* Supplied data
──────
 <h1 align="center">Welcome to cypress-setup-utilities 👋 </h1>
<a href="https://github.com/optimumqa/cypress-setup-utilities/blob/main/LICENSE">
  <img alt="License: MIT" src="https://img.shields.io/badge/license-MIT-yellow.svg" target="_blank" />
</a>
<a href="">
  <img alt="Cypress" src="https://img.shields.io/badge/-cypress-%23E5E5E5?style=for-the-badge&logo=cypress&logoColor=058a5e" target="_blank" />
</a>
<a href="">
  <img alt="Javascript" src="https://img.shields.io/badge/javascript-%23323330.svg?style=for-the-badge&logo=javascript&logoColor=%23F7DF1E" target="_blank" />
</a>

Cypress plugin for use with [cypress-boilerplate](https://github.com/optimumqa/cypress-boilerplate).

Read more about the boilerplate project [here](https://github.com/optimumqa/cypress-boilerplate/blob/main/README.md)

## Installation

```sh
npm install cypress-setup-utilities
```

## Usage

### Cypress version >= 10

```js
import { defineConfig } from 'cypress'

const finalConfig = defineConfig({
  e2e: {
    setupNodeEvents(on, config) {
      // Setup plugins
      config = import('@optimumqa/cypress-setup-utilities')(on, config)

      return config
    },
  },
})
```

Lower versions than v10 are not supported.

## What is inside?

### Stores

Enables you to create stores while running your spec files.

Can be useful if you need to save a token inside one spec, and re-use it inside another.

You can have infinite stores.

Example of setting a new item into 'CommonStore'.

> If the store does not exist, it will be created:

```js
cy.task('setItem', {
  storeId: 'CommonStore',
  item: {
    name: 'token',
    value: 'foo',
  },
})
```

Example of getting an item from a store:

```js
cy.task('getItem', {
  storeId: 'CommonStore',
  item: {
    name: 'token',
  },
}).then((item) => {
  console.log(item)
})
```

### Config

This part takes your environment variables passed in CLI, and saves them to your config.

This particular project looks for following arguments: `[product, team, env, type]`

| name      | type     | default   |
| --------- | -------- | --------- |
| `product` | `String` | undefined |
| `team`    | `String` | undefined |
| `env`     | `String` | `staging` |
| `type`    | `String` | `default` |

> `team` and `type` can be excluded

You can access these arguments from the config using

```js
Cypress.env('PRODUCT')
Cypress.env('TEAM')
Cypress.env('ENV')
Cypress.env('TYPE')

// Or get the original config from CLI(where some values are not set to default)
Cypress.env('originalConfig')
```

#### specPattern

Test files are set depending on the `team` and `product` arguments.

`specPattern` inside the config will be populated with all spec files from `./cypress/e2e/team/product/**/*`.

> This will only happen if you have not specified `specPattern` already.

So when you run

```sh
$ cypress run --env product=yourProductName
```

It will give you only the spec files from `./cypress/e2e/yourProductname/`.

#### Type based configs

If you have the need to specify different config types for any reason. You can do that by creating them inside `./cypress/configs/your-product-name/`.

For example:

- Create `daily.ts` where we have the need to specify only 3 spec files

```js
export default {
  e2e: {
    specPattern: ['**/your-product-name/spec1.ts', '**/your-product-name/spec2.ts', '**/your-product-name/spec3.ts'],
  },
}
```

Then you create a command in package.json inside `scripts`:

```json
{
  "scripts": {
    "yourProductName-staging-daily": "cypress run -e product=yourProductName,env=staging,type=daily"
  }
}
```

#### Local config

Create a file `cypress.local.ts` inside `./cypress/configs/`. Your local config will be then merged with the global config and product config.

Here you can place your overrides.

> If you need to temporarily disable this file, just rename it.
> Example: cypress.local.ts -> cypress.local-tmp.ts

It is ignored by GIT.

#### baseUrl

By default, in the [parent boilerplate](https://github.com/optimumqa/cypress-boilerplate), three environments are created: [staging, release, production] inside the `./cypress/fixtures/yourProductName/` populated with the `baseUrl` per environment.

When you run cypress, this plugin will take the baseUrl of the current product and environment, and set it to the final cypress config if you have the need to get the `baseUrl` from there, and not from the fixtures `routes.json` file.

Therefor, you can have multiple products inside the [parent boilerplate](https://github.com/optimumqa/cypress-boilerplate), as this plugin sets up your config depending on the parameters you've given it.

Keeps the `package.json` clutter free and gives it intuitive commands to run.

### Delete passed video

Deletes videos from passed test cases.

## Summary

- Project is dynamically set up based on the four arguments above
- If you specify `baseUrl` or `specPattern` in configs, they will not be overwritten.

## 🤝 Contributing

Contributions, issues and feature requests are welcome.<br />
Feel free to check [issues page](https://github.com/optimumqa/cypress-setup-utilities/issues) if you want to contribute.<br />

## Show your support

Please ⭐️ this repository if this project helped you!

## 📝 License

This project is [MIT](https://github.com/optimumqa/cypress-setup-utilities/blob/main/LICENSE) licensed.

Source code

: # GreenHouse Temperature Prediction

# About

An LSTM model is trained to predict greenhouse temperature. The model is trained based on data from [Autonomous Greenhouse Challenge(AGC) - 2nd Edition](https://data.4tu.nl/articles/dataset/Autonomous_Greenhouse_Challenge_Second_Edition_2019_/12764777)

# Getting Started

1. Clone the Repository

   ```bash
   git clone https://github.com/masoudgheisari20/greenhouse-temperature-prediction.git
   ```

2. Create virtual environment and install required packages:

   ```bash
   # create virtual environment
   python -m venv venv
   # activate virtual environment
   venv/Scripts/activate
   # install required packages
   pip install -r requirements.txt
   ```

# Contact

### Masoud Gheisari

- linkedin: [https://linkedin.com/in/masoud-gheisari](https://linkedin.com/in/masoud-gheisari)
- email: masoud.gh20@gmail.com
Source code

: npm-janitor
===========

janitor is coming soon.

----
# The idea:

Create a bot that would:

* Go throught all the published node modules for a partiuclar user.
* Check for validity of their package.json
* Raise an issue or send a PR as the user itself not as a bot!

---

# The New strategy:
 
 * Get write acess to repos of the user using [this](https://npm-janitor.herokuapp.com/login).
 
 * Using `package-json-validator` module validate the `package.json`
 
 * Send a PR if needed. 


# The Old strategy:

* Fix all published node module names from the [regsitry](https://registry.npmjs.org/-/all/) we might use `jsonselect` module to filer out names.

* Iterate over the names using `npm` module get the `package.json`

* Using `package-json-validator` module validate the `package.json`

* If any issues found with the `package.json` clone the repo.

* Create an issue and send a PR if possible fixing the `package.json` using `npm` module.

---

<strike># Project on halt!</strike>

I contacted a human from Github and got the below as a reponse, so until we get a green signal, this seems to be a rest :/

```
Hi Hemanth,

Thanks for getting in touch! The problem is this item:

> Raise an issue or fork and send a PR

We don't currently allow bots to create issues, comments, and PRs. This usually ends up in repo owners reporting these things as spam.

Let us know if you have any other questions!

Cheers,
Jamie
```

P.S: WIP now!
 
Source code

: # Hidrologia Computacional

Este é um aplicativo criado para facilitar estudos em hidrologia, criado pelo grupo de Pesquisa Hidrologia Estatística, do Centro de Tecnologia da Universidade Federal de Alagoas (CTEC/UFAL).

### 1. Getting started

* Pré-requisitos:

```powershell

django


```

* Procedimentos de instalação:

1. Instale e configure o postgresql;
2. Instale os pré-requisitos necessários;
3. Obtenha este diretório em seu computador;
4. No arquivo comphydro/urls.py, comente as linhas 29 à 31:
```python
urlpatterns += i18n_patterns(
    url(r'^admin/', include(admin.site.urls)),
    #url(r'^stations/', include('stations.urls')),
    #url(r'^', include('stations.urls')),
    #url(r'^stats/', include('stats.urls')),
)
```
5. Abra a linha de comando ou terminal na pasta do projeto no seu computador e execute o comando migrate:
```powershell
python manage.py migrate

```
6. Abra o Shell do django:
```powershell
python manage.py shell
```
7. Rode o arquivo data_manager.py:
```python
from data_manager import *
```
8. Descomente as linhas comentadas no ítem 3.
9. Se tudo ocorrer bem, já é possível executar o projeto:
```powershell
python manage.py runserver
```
──────
* Prompt
Starting with the first line of the records above, give back each line exactly until the line with "This part takes" has been given as well.

* Solution
 <h1 align="center">Welcome to cypress-setup-utilities 👋 </h1>
<a href="https://github.com/optimumqa/cypress-setup-utilities/blob/main/LICENSE">
  <img alt="License: MIT" src="https://img.shields.io/badge/license-MIT-yellow.svg" target="_blank" />
</a>
<a href="">
  <img alt="Cypress" src="https://img.shields.io/badge/-cypress-%23E5E5E5?style=for-the-badge&logo=cypress&logoColor=058a5e" target="_blank" />
</a>
<a href="">
  <img alt="Javascript" src="https://img.shields.io/badge/javascript-%23323330.svg?style=for-the-badge&logo=javascript&logoColor=%23F7DF1E" target="_blank" />
</a>

Cypress plugin for use with [cypress-boilerplate](https://github.com/optimumqa/cypress-boilerplate).

Read more about the boilerplate project [here](https://github.com/optimumqa/cypress-boilerplate/blob/main/README.md)

## Installation

```sh
npm install cypress-setup-utilities
```

## Usage

### Cypress version >= 10

```js
import { defineConfig } from 'cypress'

const finalConfig = defineConfig({
  e2e: {
    setupNodeEvents(on, config) {
      // Setup plugins
      config = import('@optimumqa/cypress-setup-utilities')(on, config)

      return config
    },
  },
})
```

Lower versions than v10 are not supported.

## What is inside?

### Stores

Enables you to create stores while running your spec files.

Can be useful if you need to save a token inside one spec, and re-use it inside another.

You can have infinite stores.

Example of setting a new item into 'CommonStore'.

> If the store does not exist, it will be created:

```js
cy.task('setItem', {
  storeId: 'CommonStore',
  item: {
    name: 'token',
    value: 'foo',
  },
})
```

Example of getting an item from a store:

```js
cy.task('getItem', {
  storeId: 'CommonStore',
  item: {
    name: 'token',
  },
}).then((item) => {
  console.log(item)
})
```

### Config

This part takes your environment variables passed in CLI, and saves them to your config.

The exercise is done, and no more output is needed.